Totem tells the story of humankind from the beginning of evolution all the way to our desire to fly. Throughout the show, various Native myths about human creation help tell the story.

Totem focuses on First Nations as a whole,” says Amanda Balius, head of wardrobe for Totem, speaking at a media preview event. “There are little pinpoints for certain nationalities. For instance, before our roller-skate act we have what we call World Tribe, and we have someone representing African First Nations, someone representing Arabic First Nations, someone representing American First Nations.”

Along with the hand-to-hand act, the foot juggling, and the fixed-trapeze act, one dance in particular, the Native American hoop dance, appears consistently throughout the show.

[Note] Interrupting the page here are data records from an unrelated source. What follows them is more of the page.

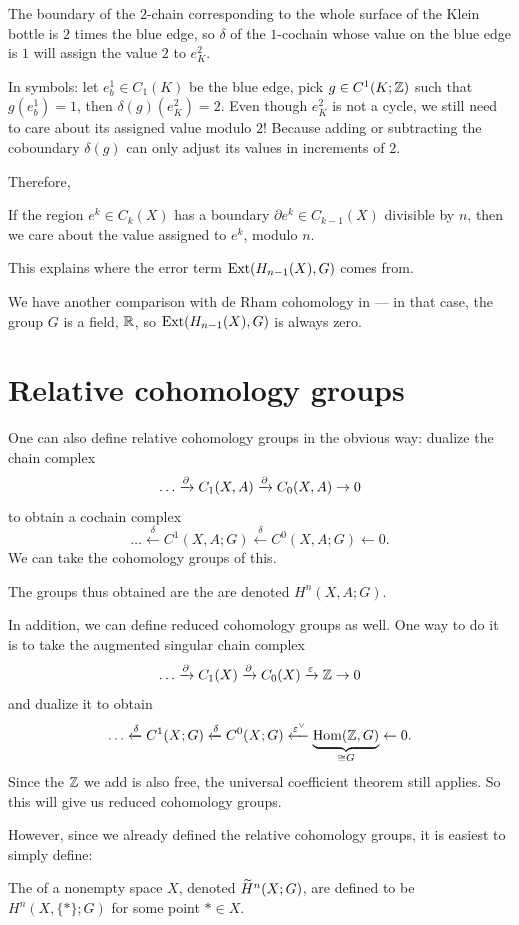 The boundary of the $2$-chain corresponding to the whole surface of the Klein bottle is $2$ times
the blue edge, so $\delta$ of the $1$-cochain whose value on the blue edge is $1$
will assign the value $2$ to $e^2_K$.

In symbols: let $e^1_b \in C_1(K)$ be the blue edge, pick $g \in C^1(K; \ZZ)$ such that
$g(e^1_b) = 1$, then $\delta(g)(e^2_K) = 2$.
Even though $e^2_K$ is not a cycle, we still need to care about its assigned value modulo $2$!
Because adding or subtracting the coboundary $\delta(g)$ can only adjust its values in increments
of $2$.

Therefore,
\begin{moral}
	If the region $e^k \in C_k(X)$ has a boundary $\partial e^k \in C_{k-1}(X)$ divisible by $n$,
	then we care about the value assigned to $e^k$, modulo $n$.
\end{moral}

This explains where the error term $\Ext(H_{n-1}(X), G)$ comes from.

We have another comparison with de Rham cohomology in  ---
in that case, the group $G$ is a field, $\RR$, so $\Ext(H_{n-1}(X), G)$ is always zero.

\section{Relative cohomology groups}
One can also define relative cohomology groups in the obvious way:
dualize the chain complex
\[ \dots \taking\partial C_1(X,A) \taking\partial C_0(X,A) \to 0 \]
to obtain a cochain complex
\[
	\dots \xleftarrow\delta C^1(X,A;G) \xleftarrow\delta C^0(X,A;G)
	\leftarrow 0.
\]
We can take the cohomology groups of this.
\begin{definition}
	The groups thus obtained are the 
	are denoted $H^n(X,A;G)$.
\end{definition}

In addition, we can define reduced cohomology groups as well.
One way to do it is to take the augmented singular chain complex
\[ \dots \taking\partial C_1(X) \taking\partial C_0(X) \taking\eps \ZZ \to 0 \]
and dualize it to obtain
\[
	\dots \xleftarrow\delta C^1(X;G) \xleftarrow\delta C^0(X;G)
	\xleftarrow{\eps^\vee} \underbrace{\Hom(\ZZ, G)}_{\cong G}
	\leftarrow 0.
\]
Since the $\ZZ$ we add is also free,
the universal coefficient theorem still applies.
So this will give us reduced cohomology groups.

However, since we already defined the relative cohomology groups,
it is easiest to simply define:
\begin{definition}
	The  of a nonempty space $X$,
	denoted $\wt H^n(X; G)$,
	are defined to be $H^n(X, \{\ast\} ; G)$
	for some point $\ast \in X$.
\end{definition}


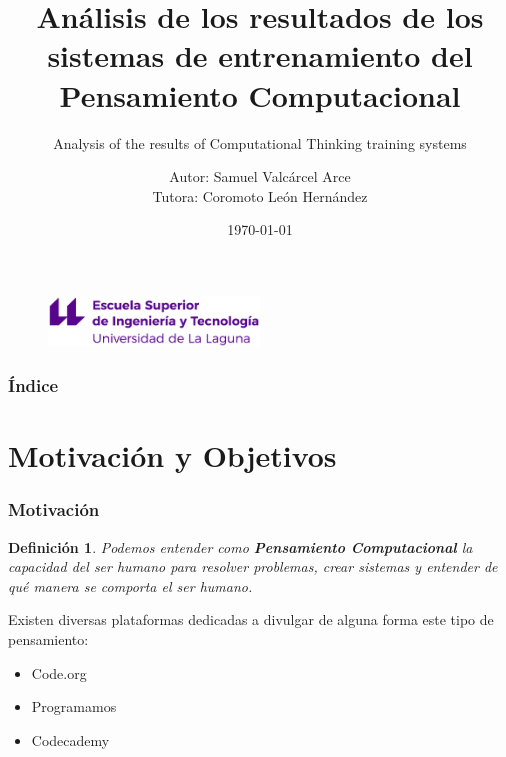 \documentclass{beamer}
\title[Defensa Oral TFG]{Análisis de los resultados de los sistemas de entrenamiento del Pensamiento Computacional}
\subtitle{Analysis of the results of Computational Thinking training systems}
\author[Samuel Valcárcel Arce]{Autor: Samuel Valcárcel Arce \\ Tutora: Coromoto León Hernández}
\institute[ULL]{Universidad de La Laguna}
\date[\today]{\today}
\newtheorem{definicion}{Definición}
\begin{document}
  
\begin{frame}
  \begin{figure}
  \includegraphics[width=0.5\textwidth]{img/logo_nuevo.eps}
  \end{figure}
  \hspace*{7.5cm}
  \titlepage

\end{frame}

\begin{frame}
  \frametitle{Índice}  
  \tableofcontents[pausesections]
\end{frame}


\section{Motivación y Objetivos}


\begin{frame}

\frametitle{Motivación}

\begin{definicion}
    Podemos entender como \textbf{Pensamiento Computacional} la capacidad del ser humano para resolver problemas, crear sistemas y entender de qué manera se comporta 
    el ser humano.
\end{definicion}

Existen diversas plataformas dedicadas a divulgar de alguna forma este tipo de pensamiento:
\begin{itemize}
    \item Code.org
    \item Programamos
    \item Codecademy
\end{itemize}

\end{frame}
\end{document}
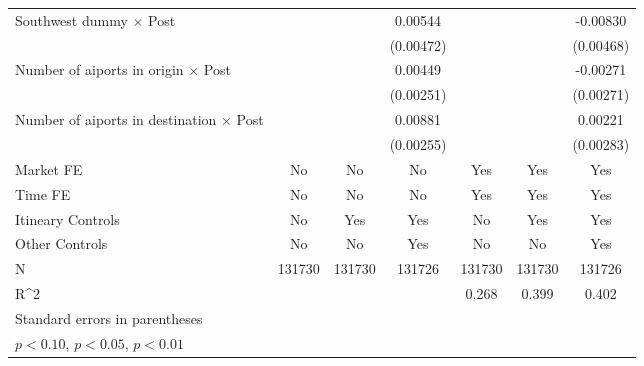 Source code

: \begin{table}[htbp]
\begin{tabular}{l*{6}{c}}
\addlinespace
Southwest dummy $\times$ Post&                     &                     &     0.00544         &                     &                     &    -0.00830\sym{*}  \\
                    &                     &                     &   (0.00472)         &                     &                     &   (0.00468)         \\
\addlinespace
Number of aiports in origin $\times$ Post&                     &                     &     0.00449\sym{*}  &                     &                     &    -0.00271         \\
                    &                     &                     &   (0.00251)         &                     &                     &   (0.00271)         \\
\addlinespace
Number of aiports in destination $\times$ Post&                     &                     &     0.00881\sym{***}&                     &                     &     0.00221         \\
                    &                     &                     &   (0.00255)         &                     &                     &   (0.00283)         \\
\midrule
Market FE           &          No         &          No         &          No         &         Yes         &         Yes         &         Yes         \\
Time FE             &          No         &          No         &          No         &         Yes         &         Yes         &         Yes         \\
Itineary Controls   &          No         &         Yes         &         Yes         &          No         &         Yes         &         Yes         \\
Other Controls      &          No         &          No         &         Yes         &          No         &          No         &         Yes         \\
N                   &      131730         &      131730         &      131726         &      131730         &      131730         &      131726         \\
R^2                 &                     &                     &                     &       0.268         &       0.399         &       0.402         \\
\bottomrule
\multicolumn{7}{l}{\footnotesize Standard errors in parentheses}\\
\multicolumn{7}{l}{\footnotesize \sym{*} \(p<0.10\), \sym{**} \(p<0.05\), \sym{***} \(p<0.01\)}\\
\end{tabular}
\end{table}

Eric Hernandez, a 22-year-old member of the North Carolina–based Lumbee tribe, is one of these hoop dancers. Clad in Lycra and leather, with beads that rattle and patterned furs adorning his legs, Hernandez skillfully swings up to five hoops around his body, alternating between jumping through them and linking them together to create shapes that resemble those of animals. At one point in the dance, he spreads the linked hoops across his back, waving his arms up and down like a flying bird. It looks like he’s been doing it all his life, and that’s because he has.

“I learned it when I was 10 years old,” he says, resting at the side of the Orpheum Annex after his media performance. “I always like to give credit to my uncle, Terry Goedel, who taught me.”

The Native American hoop dance comes from New Mexico’s Taos Pueblos tribe, who traditionally used it as a wedding-ceremony dance. The circular shape of the hoop is symbolic of the never-ending circle of life. Dancers can use up to 30 hoops in any given act. The art form has spread from ceremony to competition, and is now being performed by tribes across North America, incorporating themes from popular culture, such as hip-hop.

Goedel, who was raised on Washington state’s Tulalip Reservation, is a world-champion hoop dancer, and when he realized that his nephew was interested, he seized the opportunity to teach him more about his Native culture. Hernandez quickly realized he had an affinity for the dance, and went on to compete at places such as the Heard Museum in Phoenix.

Hernandez’s run-in with Cirque du Soleil was truly a surprise for him. He was in the third year of his undergraduate degree, studying sociology at Brigham Young University in Utah, and got a call from the circus. “They said that they had seen a video of me on YouTube and that they wanted to offer me a contract,” he says. “And I was like, ‘Oh, I’m in school.’ I didn’t really know much about Cirque du Soleil. So I thought about it, and I told them, ‘Okay, I’ll finish my semester and then I’ll come.’ So I went, and I’ve been on tour for the last two years.”

These last 24 months have been packed with tours, performances, training, and meet-and-greets. Cirque has become Hernandez’s life, and he admits that the rigorous schedule can get a little difficult.

“I Skype my family a lot and I’d say that’s the hardest thing. You know, being away from family,” he says. “It’s like running away with the circus, you know? It’s like kind of almost putting your life on hold.”

Regardless of the difficulties, however, Hernandez feels fortunate to have gotten the opportunity to get involved with Cirque du Soleil, mostly because it is allowing him to teach the beauty of hoop dance to a wider audience.

“It’s amazing to share my culture on this huge Cirque du Soleil stage, in front of almost 3,000 people, with almost 10 shows a week,” he says. “So it’s amazing to be able to share who I am and what I come from. I kind of just… I don’t want to say fell into it, because I was hoop dancing all my life, but umm, yeah, it’s crazy.”

Totem runs from next Thursday (May 15) to July 6 in the Big Top at Concord Pacific Place.